Welcome to Pizza Time!
Deploying the First Iteration of Our Business Application
Adding Analysis, Monitoring and Cost Management
Pizza Time is Going Global!
In this Group of lectures we will introduce you to the Pizza Time business and system requirements. Pizza Time requires a simple ordering solution that can be implemented quickly and with minimal cost, so we will do a hands deployment of version 1.0 of our solution. To achieve that we are going to use a single region and deploy application using AWS Elastric Beanstalk. We will implement a simple database layer that will be capable of delivering on these initial requirements for Pizza Time.
It turns out that the Pizza Time business is a success and the business now wants to target a global audience. We discuss and design how we can increase the availability of our initial Pizza Time application, then begin to deploy V2 of Pizza Time - a highly available, fault tolerant business application.
Hi and welcome to this lecture.
In this lecture, we will have an overview about monitoring with CloudWatch. I will talk briefly about CloudWatch itself, we are going to define a few concepts, and then we are going to have a hands on demo on EC2 monitoring, RDS monitoring, S3 monitoring.
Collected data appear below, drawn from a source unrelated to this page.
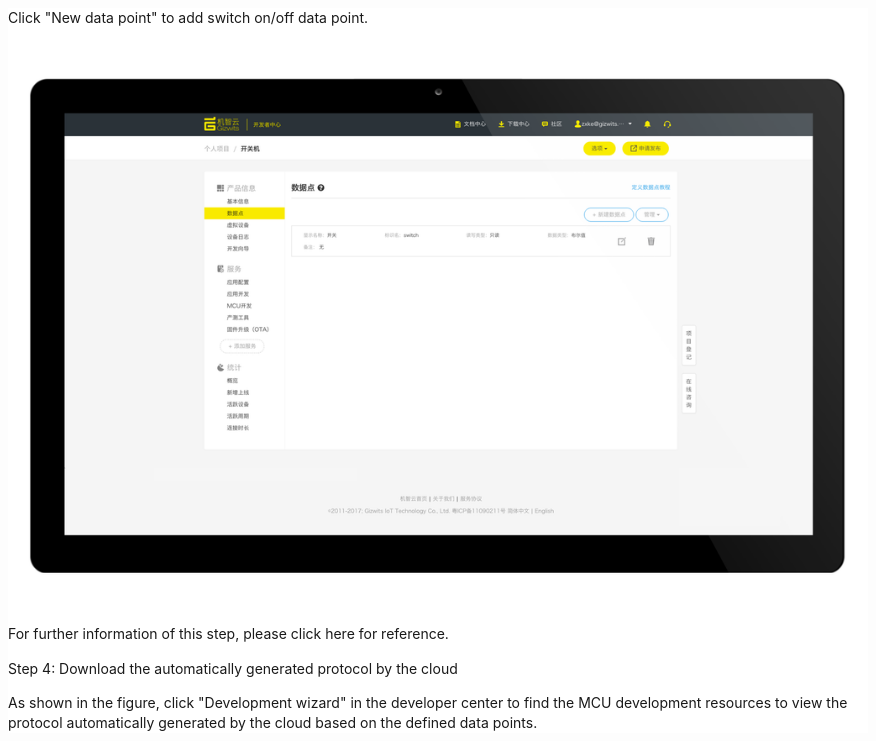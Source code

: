 Click "New data point" to add switch on/off data point.

![New data point](../../../assets/en-us/readme/readme-6.png)

For further information of this step, please click here for reference.

Step 4: Download the automatically generated protocol by the cloud

As shown in the figure, click "Development wizard" in the developer center to find the MCU development resources to view the protocol automatically generated by the cloud based on the defined data points.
We are going to talk about CloudWatch alarms, logs and events. So, CloudWatch is a monitoring tool. I guess that there is nothing new in here for you. So let's go further.
To really understand CloudWatch we need to define three important concepts in here. We need to define Metrics, Namespaces, and dimensions.
So, the first and the most basic concept that we need to define here is the Metric. The Metric is basic and information about something, in this case it is the Number Of Objects, but there is not much sense in here because this metric only will tell us a numeric value in this case in a given time. But objects of what?
We need to have a namespace in order to put some sense into a metric. So right now we can see that there is more sensing here. We have the S3 namespace and inside the S3 namespace, we have a metric called number of objects. That will make more sense for us. The same thing happens with other surfaces. We have for example another metric, it is a CPU utilization metric which will hold the information about the CPU utilization but the CPU utilization of what because we can have more than one compute services on AWS and for services like RDS, which are not really compute services we also have the information about the CPU utilization. So again we need of a namespace to put some sense into this metric.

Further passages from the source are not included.